La cour se réfère, pour un plus ample exposé des faits, de la procédure, des moyens échangés et des prétentions des parties, à la décision déférée et aux dernières conclusions échangées en appel.

En application de l'article 954 alinéa 2 du code de procédure civile, la cour ne statue que sur les prétentions énoncées au dispositif des conclusions.

Sur la recevabilité de la demande d'annulation de l'assemblée générale du 29 juin 2016 dans son ensemble

Sur le moyen tiré de l'annulation-sanction du mandat du syndic

Mme [X] soutient qu'à défaut d'ouverture d'un compte bancaire séparé sous le délai de trois mois, le mandat du syndic est nul de plein droit et que cette sanction justifie l'annulation de l'assemblée générale dans son entier quand bien même elle n'aurait pas été opposante sur toutes les résolutions.
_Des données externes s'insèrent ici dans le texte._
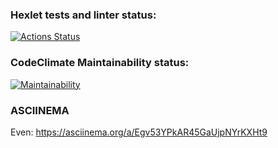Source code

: ### Hexlet tests and linter status:
[![Actions Status](https://github.com/thygh0st/java-project-61/actions/workflows/hexlet-check.yml/badge.svg)](https://github.com/thygh0st/java-project-61/actions)

### CodeClimate Maintainability status:
[![Maintainability](https://api.codeclimate.com/v1/badges/3538e503033eb4ee1cbe/maintainability)](https://codeclimate.com/github/thygh0st/java-project-61/maintainability)

### ASCIINEMA
Even: https://asciinema.org/a/Egv53YPkAR45GaUjpNYrKXHt9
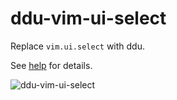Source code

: # ddu-vim-ui-select

Replace `vim.ui.select` with ddu.

See [help](doc/ddu-vim-ui-select.txt) for details.

![ddu-vim-ui-select](https://user-images.githubusercontent.com/63794197/171324168-9656438b-83c4-4762-99bc-091b90d3f27f.gif)

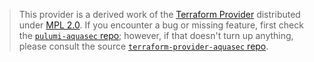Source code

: > This provider is a derived work of the [Terraform Provider](https://github.com/terraform-providers/terraform-provider-aquasec)
> distributed under [MPL 2.0](https://www.mozilla.org/en-US/MPL/2.0/). If you encounter a bug or missing feature,
> first check the [`pulumi-aquasec` repo](/issues); however, if that doesn't turn up anything,
> please consult the source [`terraform-provider-aquasec` repo](https://github.com/terraform-providers/terraform-provider-aquasec/issues).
Elle fait valoir que la cour d'appel de Paris s'est prononcée dans ce sens par arrêt du 12 février 2020 rendu sur sa demande d'annulation de l'assemblée générale du 29 mars 2011.

Le syndicat des copropriétaires soutient qu'il est de jurisprudence constante que le copropriétaire ayant voté favorablement à certaines résolutions ne peut demander la nullité de la totalité de l'assemblée générale, quel que soit le fondement de sa demande, y compris si celle-ci est fondée sur la nullité du mandat du syndic.

Sur ce,

Selon l'article 42 alinéa 2 de la loi du 10 juillet 1965, les actions en contestation des décisions des assemblées générales doivent, à peine de déchéance, être introduites par les copropriétaires opposants ou défaillants dans un délai de deux mois à compter de la notification du procès-verbal d'assemblée.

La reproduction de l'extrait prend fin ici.